23/09/2010

JONAS KOCHER

Cher Thomas,

Chaque lecture de ton article 'ist die freie improvisation am ende?' me reste de plus en plus en travers de la gorge.

Je ne comprend pas comment l'on peut écrire un article pareil en 2010. À la rigueur au milieu des années 1990, il aurait été plus ou moins en phase avec son époque. Cela fait un moment que les idées de 1968 ont disparues de la vie des gens ou se sont transformées, donc c'est logique que la musique improvisée issue de cette époque fasse aussi partie de l'histoire! La pratique de la musique improvisée actuelle est par contre complètement en phase avec son époque et constitue une alternative essentielle et vitale à des modes de vie et de consommation distordus, tels que nous les vivons chaque jour. Cette pratique questionne des modes de fonctionnement sociaux et de consommation, comme aucune autre pratique musicale ne le fait et ne peut le faire! D'un point de vue esthétique, elle a été fortement influencée par l'avènement de l'électronique, cela non seulement dans le matériau utilisé mais aussi dans les formes, les timbres et les temporalités et reste un vaste champs d'expérimentations sonores, bien plus riche et aventureux que la majorité des musiques écrites.

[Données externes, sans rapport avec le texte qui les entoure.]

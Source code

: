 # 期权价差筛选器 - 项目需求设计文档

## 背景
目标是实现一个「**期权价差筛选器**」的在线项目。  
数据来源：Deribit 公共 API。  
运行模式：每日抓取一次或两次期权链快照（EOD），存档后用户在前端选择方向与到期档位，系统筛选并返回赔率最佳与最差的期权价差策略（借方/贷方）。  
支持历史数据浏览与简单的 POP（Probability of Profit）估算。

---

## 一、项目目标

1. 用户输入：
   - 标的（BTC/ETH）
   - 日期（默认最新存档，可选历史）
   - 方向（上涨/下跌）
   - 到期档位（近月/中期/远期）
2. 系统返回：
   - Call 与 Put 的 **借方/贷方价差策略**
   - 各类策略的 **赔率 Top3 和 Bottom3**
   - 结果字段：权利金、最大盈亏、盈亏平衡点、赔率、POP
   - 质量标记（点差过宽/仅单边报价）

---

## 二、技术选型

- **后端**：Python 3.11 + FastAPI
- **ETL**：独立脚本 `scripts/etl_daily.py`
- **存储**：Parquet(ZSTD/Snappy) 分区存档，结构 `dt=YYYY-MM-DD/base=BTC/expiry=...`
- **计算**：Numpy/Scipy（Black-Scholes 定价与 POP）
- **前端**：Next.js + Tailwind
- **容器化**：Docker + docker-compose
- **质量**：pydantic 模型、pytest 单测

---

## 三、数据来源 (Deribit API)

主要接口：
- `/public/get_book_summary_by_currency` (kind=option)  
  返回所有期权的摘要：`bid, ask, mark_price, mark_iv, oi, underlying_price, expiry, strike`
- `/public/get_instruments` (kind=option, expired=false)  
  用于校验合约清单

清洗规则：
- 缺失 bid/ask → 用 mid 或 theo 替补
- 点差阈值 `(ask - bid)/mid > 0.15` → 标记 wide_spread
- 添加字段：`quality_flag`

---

Tu as beau dire que le titre provocateur n'est pas de toi, bon. Mais tu mentionne le présent d'une pratique dans le sous-titre (le sous-titre est-il aussi de quelqu'un d'autre?)
Or, tu fais la négation de toute une génération de musiciens actifs et établis présentement en Suisse-alémanique comme en Suisse-romande, cela bien plus que pendant les années 1990.
Des musiciens engagés et conscients du rôle de leur musique dans la société et de ce qu'elle représente en tant que recherche sonore et artistique.

Pourquoi cette négation de tout un nombre de musiciens?
Par provocation? Triste et déplacé.
Par méconnaissance? Triste et inquiétant.

Je dois te dire que l'on se sent complètement mis de côté, insignifiants, inexistants.

À part toi, presque personne n'écrit sur la musique improvisée en Suisse, j'attendais autre chose de ta part, un intérêt réel pour le travail de ces musiciennes et musiciens, une envie de découvrir la richesse de toutes ces pratiques plus vivantes que jamais!
Ton article m'apparaît comme dangereux car il a déjà servi de référence et pourrait fausser encore bien des avis et des décisions politiques et culturelles. La musique improvisée étant tellement mal connue et mésestimée, c'est d'autant plus facile de s'en décharger en prenant appuis sur ton article.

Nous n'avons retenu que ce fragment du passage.